Affirmed by unpublished per curiam opinion.
Louis C. Allen, III, Federal Public Defender, John A. Duberstein, Assistant Federal
Public Defender, Greensboro, North Carolina, for Appellant. Terry Michael Meinecke,
Assistant United States Attorney, Greensboro, North Carolina, for Appellee.
Unpublished opinions are not binding precedent in this circuit.
PER CURIAM:
Corey Juan Pettiford appeals from his 72-month sentence imposed for being a
felon in possession of firearms in violation of 18 U.S.C. §§ 922(g)(1), 924(a)(2) (2012).

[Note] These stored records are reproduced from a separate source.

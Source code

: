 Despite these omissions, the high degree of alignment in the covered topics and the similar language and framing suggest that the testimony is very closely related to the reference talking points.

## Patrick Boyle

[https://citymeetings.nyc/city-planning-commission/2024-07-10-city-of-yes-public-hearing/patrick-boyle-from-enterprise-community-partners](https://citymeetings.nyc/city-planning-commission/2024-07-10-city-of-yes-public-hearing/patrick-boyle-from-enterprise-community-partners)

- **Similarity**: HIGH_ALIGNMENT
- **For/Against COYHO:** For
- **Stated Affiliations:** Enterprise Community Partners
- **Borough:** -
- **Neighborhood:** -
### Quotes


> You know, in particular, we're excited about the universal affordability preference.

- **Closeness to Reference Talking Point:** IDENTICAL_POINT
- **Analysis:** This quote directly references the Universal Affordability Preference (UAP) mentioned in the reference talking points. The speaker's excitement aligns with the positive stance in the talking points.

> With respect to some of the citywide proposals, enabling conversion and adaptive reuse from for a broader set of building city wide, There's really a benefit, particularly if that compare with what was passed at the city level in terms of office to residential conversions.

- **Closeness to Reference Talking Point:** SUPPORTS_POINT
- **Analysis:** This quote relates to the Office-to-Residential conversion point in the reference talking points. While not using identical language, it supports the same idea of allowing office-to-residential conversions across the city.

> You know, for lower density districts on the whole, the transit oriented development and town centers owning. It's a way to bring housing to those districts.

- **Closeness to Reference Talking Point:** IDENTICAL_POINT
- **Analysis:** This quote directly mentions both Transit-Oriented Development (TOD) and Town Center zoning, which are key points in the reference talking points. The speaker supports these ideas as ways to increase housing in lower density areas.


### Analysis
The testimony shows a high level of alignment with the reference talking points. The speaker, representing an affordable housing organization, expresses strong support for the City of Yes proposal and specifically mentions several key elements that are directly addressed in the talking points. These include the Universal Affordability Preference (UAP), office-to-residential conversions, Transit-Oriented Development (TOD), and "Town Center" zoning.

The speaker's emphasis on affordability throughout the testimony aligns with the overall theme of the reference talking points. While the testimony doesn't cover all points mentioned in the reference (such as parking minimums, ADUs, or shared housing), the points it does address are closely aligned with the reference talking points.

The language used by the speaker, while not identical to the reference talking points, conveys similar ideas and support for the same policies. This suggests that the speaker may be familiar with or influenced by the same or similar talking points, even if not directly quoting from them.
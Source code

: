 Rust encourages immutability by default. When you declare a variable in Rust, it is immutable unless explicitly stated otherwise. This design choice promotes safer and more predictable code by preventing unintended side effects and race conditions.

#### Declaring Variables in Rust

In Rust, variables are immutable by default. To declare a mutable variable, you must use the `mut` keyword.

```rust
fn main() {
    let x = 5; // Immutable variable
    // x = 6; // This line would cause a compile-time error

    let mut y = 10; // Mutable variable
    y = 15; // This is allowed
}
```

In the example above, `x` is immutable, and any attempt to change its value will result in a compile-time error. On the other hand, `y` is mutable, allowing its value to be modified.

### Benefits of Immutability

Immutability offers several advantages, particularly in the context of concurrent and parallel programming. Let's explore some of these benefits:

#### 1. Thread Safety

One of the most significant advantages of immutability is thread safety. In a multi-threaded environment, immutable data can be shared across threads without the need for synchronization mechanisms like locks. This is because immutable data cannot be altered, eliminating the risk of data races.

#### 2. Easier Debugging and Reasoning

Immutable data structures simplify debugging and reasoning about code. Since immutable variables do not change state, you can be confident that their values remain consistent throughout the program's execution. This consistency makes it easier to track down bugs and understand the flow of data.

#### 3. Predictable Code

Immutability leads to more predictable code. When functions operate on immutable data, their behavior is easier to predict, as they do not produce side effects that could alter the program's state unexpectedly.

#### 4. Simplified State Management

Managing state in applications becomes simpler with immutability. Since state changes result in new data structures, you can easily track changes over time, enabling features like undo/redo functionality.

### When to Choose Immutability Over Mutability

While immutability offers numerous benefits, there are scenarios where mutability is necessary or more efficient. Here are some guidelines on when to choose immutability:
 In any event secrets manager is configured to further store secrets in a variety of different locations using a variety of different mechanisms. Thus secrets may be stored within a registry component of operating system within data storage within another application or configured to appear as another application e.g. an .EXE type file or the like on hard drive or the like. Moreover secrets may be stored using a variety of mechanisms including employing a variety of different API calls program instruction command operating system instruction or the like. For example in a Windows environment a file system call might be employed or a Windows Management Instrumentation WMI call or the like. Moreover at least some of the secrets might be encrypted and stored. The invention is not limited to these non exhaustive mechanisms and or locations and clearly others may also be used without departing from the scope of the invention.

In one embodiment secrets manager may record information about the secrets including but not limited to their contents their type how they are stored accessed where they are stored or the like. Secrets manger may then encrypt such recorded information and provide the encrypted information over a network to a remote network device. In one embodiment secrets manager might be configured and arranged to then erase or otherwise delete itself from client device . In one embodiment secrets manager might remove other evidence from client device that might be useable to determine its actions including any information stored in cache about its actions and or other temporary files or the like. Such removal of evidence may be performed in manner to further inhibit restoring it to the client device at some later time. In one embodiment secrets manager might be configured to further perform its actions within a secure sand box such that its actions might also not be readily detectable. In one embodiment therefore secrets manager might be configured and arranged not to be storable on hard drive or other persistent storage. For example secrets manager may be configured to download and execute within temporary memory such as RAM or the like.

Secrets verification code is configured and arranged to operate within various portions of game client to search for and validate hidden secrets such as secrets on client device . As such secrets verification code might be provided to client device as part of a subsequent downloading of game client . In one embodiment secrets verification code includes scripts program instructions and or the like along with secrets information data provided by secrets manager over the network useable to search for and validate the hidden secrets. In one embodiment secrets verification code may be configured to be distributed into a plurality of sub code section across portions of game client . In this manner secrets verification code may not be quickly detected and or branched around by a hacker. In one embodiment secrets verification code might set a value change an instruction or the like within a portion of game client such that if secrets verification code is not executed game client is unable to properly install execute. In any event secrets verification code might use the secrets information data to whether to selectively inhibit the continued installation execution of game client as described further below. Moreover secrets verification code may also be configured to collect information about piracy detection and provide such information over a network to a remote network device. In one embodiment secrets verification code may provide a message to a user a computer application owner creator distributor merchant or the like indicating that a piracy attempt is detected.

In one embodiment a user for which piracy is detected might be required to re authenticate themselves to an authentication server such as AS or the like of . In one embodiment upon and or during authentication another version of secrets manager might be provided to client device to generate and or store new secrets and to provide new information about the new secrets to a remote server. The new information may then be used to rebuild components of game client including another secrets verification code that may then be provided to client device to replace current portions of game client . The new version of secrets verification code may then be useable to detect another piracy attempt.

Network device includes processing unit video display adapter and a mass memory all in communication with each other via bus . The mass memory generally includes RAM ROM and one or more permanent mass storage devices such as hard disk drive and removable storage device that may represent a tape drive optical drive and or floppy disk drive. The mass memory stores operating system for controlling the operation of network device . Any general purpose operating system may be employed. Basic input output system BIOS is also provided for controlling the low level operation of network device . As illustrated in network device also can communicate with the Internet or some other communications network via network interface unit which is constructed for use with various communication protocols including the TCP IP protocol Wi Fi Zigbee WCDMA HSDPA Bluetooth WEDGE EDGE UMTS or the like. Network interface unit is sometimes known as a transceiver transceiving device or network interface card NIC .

Appellate counsel has filed a brief pursuant to Anders v. California, 386 U.S. 738 (1967),
conceding that there are no meritorious grounds for appeal, but questioning whether the
district court erred in by imposing a four-level increase in Pettiford’s base offense level
under U.S. Sentencing Guidelines Manual § 2K2.1(b)(6)(B) (2016), for possession of a
firearm “in connection with another felony offense,” id., here possession of body armor
by a convicted felon. * Pettiford has been notified of his right to do so, but has not filed a
pro se brief. We affirm.
In reviewing the district court’s calculations under the Guidelines, “we review the
district court’s legal conclusions de novo and its factual findings for clear error.” United
States v. Manigan, 592 F.3d 621, 626 (4th Cir. 2010) (internal quotation marks omitted).
To apply the § 2K2.1(b)(6) enhancement, the Government must prove, by a
preponderance of the evidence, that the defendant possessed or used a gun and that the
possession or use was in connection with another felony offense. United States v.
Garnett, 243 F.3d 824, 828 (4th Cir. 2001). The “in connection with” requirement is
satisfied if the firearm “facilitated, or had the potential of facilitating, another felony
offense.” USSG § 2K2.1 cmt. n.14(A). “In other words, the firearm must have some
*
Violent felons may not own, possess, or purchase body armor. See 18 U.S.C.
931(a) (2012).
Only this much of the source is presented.